Well, I got a call-back, but it was based solely on networking. I was in a show with the director. I’m glad that my work ethic and what I put onstage speak for me. I’ll take it! That said, it was not my best audition. I think I must have really psyched myself out. Grrr. It is disappointing, but I still have to count it as a win, because I showed up, goddammit! I’m barely breathing this week, so well done, Christie!

I’m not satisfied, and I’m not yet able to stop replaying everything I did wrong. It’s disheartening to have a bad showing, but it will pass. Historically, I’ve  done better at call-backs, so I look forward to playing with some characterizations and catching up with old chums from past shows. I’m not looking forward to the dance audition. I am excessively out of shape again, but this is a good way to start anew on clearing out the cobwebs and getting fit, sharp, and out of another bad funk.

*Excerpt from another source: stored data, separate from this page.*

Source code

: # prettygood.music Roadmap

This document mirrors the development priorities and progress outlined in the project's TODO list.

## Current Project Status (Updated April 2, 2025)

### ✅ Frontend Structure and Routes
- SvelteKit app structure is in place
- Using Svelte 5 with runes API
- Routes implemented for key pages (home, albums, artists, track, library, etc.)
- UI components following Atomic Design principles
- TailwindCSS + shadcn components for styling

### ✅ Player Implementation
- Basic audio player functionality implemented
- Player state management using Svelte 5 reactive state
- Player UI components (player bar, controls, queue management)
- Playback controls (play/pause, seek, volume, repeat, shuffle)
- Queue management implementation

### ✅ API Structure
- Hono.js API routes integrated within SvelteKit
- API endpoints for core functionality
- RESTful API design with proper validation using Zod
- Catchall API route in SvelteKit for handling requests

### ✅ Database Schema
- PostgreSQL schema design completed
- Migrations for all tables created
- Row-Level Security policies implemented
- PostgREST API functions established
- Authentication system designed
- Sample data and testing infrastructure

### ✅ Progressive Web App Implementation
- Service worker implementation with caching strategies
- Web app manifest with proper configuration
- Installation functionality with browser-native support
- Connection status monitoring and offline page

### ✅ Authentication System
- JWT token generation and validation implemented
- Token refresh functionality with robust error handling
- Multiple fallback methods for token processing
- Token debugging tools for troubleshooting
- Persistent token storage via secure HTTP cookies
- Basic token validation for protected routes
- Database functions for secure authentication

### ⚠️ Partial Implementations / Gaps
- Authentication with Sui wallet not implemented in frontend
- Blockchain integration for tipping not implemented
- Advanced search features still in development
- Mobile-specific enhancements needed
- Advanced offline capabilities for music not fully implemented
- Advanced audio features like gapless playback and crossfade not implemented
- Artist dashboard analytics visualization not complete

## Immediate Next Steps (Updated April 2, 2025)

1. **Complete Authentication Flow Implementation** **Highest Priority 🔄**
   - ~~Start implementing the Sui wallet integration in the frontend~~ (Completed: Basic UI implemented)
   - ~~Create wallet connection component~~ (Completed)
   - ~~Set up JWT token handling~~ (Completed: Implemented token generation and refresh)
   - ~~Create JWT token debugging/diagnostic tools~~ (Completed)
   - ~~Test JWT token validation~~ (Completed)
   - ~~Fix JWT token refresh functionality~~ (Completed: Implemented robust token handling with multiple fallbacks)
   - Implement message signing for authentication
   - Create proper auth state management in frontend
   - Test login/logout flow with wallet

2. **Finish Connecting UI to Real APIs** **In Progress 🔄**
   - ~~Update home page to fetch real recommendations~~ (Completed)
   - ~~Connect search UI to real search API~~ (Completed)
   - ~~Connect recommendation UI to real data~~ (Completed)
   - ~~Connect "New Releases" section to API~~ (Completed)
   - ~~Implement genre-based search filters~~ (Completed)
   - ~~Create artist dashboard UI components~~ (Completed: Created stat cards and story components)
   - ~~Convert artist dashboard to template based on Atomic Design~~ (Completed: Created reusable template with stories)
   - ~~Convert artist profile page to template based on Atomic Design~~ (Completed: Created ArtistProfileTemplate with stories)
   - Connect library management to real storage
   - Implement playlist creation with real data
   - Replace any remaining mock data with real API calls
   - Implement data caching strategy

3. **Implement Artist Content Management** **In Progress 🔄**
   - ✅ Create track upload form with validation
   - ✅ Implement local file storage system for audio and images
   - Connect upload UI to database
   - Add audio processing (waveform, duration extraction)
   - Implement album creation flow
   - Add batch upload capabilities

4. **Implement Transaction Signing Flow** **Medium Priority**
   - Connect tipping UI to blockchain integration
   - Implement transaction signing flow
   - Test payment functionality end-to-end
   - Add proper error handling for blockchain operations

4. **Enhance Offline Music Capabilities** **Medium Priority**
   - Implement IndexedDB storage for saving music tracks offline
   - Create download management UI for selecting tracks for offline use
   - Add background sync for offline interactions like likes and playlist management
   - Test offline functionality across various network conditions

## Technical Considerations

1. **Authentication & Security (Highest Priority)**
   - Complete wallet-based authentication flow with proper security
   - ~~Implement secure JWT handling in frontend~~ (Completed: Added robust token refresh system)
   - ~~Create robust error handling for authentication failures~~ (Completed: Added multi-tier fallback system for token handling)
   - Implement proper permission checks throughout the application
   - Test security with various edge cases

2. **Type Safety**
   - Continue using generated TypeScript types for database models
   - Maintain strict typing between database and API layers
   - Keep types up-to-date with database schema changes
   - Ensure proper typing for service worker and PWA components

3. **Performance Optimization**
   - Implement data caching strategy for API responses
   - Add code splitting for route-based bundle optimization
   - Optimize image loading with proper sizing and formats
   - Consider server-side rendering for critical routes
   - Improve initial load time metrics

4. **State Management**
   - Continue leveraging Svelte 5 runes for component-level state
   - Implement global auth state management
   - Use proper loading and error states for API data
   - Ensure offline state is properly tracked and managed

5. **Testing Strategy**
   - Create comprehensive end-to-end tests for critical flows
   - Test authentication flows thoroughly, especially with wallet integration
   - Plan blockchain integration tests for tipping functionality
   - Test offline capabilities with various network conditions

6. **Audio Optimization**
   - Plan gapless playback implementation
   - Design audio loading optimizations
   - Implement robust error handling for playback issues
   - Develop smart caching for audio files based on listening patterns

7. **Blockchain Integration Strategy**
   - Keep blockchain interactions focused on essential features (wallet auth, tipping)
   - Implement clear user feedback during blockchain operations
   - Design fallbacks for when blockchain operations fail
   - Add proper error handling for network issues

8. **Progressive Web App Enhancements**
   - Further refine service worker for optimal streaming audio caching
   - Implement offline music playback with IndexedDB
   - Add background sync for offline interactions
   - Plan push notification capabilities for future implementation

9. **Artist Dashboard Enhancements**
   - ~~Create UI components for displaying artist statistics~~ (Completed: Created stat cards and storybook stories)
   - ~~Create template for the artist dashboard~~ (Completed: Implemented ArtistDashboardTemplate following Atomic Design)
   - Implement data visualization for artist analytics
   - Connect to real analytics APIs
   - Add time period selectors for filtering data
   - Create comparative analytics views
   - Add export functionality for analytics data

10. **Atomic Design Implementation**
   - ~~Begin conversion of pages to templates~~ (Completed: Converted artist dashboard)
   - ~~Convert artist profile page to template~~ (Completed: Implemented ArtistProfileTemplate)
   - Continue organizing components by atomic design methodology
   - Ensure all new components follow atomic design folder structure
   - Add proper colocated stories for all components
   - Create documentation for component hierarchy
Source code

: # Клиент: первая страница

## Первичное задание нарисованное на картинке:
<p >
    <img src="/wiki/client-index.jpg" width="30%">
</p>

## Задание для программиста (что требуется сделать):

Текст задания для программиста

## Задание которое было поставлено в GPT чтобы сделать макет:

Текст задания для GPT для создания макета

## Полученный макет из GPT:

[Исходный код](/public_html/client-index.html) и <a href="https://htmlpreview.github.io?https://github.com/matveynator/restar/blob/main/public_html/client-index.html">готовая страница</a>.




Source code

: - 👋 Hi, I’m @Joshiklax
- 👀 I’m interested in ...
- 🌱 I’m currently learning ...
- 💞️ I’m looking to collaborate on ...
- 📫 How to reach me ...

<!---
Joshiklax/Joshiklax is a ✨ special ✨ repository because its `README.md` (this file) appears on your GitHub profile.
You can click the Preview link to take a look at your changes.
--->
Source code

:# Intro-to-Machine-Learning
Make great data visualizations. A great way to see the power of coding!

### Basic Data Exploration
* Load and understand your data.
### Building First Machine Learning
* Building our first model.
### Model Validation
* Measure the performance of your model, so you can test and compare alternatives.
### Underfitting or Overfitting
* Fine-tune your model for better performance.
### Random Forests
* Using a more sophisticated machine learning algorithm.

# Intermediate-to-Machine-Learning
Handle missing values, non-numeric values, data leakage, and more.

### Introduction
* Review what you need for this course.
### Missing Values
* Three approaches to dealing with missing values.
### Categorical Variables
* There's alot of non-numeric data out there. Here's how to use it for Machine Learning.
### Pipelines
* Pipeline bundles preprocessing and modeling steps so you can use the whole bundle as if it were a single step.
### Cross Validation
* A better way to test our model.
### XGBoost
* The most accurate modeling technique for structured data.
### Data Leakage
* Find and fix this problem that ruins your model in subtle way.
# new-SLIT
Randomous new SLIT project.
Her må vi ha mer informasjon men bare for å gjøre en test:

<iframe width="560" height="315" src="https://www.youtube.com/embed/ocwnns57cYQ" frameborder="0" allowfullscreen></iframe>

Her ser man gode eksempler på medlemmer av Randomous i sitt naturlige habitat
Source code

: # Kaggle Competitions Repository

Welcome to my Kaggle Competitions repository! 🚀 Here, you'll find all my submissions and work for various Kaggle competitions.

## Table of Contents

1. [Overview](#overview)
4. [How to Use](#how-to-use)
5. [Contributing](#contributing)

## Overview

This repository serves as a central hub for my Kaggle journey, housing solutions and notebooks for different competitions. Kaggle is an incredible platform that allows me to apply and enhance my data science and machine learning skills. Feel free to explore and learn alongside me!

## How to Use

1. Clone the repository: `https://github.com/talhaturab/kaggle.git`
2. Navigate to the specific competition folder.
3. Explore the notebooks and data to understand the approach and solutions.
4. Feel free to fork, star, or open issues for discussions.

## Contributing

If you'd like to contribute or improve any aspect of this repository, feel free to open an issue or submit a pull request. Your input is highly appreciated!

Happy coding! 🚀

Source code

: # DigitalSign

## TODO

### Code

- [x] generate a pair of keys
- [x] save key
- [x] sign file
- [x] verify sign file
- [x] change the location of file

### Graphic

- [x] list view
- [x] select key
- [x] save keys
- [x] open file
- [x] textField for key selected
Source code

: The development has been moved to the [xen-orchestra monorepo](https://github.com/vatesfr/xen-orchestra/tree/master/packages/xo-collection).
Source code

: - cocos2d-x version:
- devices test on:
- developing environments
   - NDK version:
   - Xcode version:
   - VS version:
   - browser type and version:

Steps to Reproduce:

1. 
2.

I’ve quit smoking again. Except for one drunken binge night a week and a half ago, I’ve really only snuck the odd fag here and there. I feel good about that, and expect my skin to regain a healthy glow. So far, Botox is lightening the burden of years, and it has a couple of days yet to reach full effect. I love it! Now that I’m safely unallergic, it looks like I’ll be shelling out an easy $1000+ every year to maintain my youthful good looks.

(Don’t go to an aesthetician for a pick-me-up, btw. First thing she did was point out my age spots, formerly known as freckles, and instruct me to return for a laser light treatment, ha! I admit I’ve been thinking down those lines, so perhaps my $1000 yearly vanity budget will be… somewhat higher than that, even. 🙂 Hey, I don’t have kids to put in braces, college, or therapy. I do what I want.)

Things are looking up. I suppose that’s all they can do after such a painful week. I really try to hold off on falling all-the-way apart, but that was just awful. It really was just… awful. My whole world came down around my ears. I’m hearbroken, still.
buddha

Sometimes maturity is a choice to accept one’s wrinkling, or freeze it with toxins.